Students spend spring break serving community
University of Louisville freshman Ethan Bennett picked up a shopping bag full of sweet potatoes and placed it in a cardboard box for one of the 300 or so people who picked up food from the Dare to Care Mobile Food Bank at Catholic Charities on March 16.
Bennett, a bioengineering major from Fancy Farm, Ky., was one of about 25 students from UofL and Morehead State University who opted to pass on a traditional spring break to participate in the Alternative Spring Break program instead.
Bundled in hoodies and jackets, the students separated apples and sweet potatoes from boxes and placed them into containers to give to the people waiting in line to receive fresh fruits, vegetables, milk and bread. Some students helped elderly recipients carry boxes of food back to their cars.
Among the recipients were refugees, immigrants and others who simply needed an extra hand.
"When we're on campus, we don't see this," Bennett said as he watched person after fill a box with food. "It's nice to be able to come out and help and show people that we do care."
This years' Alternative Spring Break program was billed as an urban immersion experience in which participants would learn about local poverty issues with a focus on refugees and immigrants in the community.

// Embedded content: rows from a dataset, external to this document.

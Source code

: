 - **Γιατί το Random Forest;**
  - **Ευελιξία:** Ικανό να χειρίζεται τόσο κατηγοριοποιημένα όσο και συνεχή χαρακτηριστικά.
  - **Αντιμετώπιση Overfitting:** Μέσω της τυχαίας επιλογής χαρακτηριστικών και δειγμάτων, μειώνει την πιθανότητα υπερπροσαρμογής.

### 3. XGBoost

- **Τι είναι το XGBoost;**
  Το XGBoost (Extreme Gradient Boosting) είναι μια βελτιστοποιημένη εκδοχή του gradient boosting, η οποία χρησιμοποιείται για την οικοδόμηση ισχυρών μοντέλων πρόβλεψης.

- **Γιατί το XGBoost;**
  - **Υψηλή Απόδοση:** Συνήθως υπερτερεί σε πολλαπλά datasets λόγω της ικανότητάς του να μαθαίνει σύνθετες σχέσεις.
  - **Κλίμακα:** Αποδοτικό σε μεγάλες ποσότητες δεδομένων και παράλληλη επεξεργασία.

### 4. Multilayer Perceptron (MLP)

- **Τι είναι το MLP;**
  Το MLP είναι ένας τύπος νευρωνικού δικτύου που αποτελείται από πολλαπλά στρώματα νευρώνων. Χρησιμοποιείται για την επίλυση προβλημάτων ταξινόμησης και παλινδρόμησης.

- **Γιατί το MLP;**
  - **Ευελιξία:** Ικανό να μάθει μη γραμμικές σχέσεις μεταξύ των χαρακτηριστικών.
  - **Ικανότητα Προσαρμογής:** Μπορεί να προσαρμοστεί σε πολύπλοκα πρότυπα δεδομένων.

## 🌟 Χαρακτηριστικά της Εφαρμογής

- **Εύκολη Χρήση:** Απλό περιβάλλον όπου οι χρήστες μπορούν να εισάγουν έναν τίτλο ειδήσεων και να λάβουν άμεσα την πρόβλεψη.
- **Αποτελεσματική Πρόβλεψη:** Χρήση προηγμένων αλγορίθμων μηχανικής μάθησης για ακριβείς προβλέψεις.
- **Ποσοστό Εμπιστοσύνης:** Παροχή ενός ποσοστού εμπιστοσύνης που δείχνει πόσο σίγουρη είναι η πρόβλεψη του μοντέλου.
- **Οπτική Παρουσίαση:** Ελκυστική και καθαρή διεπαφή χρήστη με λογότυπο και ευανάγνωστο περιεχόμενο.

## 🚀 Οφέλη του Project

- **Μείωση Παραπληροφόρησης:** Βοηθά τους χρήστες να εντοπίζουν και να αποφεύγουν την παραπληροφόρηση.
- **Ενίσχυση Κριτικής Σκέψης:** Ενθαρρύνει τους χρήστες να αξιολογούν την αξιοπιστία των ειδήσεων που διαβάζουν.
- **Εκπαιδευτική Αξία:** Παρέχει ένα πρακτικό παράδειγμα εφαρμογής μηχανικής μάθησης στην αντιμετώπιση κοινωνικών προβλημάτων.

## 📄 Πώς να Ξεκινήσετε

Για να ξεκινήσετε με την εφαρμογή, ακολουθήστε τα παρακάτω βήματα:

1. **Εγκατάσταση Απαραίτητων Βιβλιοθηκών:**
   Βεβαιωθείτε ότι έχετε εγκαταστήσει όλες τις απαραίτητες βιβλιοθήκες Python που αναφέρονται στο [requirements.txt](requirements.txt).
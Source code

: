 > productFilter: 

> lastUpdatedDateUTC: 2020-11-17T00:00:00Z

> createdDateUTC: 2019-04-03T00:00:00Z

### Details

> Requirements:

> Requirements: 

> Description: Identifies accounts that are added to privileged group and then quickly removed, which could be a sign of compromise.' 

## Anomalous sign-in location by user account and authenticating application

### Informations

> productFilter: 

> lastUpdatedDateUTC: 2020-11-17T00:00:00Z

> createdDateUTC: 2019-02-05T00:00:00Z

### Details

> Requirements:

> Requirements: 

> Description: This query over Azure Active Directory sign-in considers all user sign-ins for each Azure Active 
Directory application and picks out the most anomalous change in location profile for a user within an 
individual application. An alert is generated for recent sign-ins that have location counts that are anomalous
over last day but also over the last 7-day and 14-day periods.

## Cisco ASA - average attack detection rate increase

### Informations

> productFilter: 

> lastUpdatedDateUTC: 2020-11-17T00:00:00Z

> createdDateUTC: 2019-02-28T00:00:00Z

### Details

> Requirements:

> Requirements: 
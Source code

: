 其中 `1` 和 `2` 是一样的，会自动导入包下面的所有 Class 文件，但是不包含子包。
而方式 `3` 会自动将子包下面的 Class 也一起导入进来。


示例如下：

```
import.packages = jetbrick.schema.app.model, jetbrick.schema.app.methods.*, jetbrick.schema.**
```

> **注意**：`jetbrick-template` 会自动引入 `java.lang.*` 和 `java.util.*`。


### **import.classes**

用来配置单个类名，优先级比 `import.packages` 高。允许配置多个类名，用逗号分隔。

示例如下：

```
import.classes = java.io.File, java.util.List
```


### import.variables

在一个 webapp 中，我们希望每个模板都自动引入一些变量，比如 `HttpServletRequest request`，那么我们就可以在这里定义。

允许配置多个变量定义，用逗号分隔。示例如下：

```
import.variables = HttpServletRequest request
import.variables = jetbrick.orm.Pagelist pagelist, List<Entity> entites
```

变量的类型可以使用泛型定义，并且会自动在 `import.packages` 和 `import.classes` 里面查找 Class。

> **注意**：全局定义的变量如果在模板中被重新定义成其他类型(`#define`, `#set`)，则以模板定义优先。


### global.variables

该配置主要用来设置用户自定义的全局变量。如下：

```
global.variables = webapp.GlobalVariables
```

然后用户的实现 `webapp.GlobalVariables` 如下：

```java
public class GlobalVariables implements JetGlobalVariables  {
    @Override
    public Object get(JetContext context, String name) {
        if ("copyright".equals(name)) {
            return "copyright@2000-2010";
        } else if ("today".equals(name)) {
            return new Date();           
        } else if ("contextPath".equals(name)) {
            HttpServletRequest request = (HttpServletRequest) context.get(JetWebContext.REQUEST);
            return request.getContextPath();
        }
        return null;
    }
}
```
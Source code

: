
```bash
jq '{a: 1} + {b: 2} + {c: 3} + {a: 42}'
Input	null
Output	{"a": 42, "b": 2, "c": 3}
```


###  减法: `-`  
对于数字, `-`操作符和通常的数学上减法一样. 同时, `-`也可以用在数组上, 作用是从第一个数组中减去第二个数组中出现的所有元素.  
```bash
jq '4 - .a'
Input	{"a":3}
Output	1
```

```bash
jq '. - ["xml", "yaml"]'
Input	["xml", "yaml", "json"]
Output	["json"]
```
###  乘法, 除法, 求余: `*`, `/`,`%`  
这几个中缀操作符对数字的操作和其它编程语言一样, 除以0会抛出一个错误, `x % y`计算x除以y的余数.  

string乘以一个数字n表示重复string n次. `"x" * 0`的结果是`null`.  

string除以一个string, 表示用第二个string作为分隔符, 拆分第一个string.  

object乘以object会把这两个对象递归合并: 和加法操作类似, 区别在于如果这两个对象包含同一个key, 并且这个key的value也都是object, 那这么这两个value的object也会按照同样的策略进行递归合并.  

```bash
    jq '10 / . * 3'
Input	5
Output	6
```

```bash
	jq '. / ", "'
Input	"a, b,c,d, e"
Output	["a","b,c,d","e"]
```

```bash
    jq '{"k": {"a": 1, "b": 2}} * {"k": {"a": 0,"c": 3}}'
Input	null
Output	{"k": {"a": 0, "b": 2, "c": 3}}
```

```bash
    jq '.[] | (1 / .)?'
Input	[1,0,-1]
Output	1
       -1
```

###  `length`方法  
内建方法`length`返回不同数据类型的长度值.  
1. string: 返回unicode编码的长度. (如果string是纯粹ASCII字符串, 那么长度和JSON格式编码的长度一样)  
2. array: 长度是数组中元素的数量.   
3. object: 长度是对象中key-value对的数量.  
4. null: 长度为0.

The students worked with Catholic Charities and Americana Community Center helping with such things as teaching English as a Second Language courses to children and adults, readying apartments for new refugees and prepping a community garden for spring planting.
Natasha Ramsey, a graduate student working in UofL's Office of Civic Engagement, Leadership and Service, organized this year's Alternative Spring Break project.
"This is a great opportunity for our students to serve others who need our help due to unfortunate events in their lives," Ramsey said, noting that she wants the students who participate to recognize the opportunities they have in their lives.
"We're very fortunate," she said.
In organizing the student work with his group, Chris Clements of Catholic Charities said he wanted to make sure students had the opportunity to work face-to-face and hand-in-hand with the refugee community.
"UofL is only three blocks away," he said of the food bank location on South Fourth Street. "This shows the faces of their neighbors. It's good to show them that."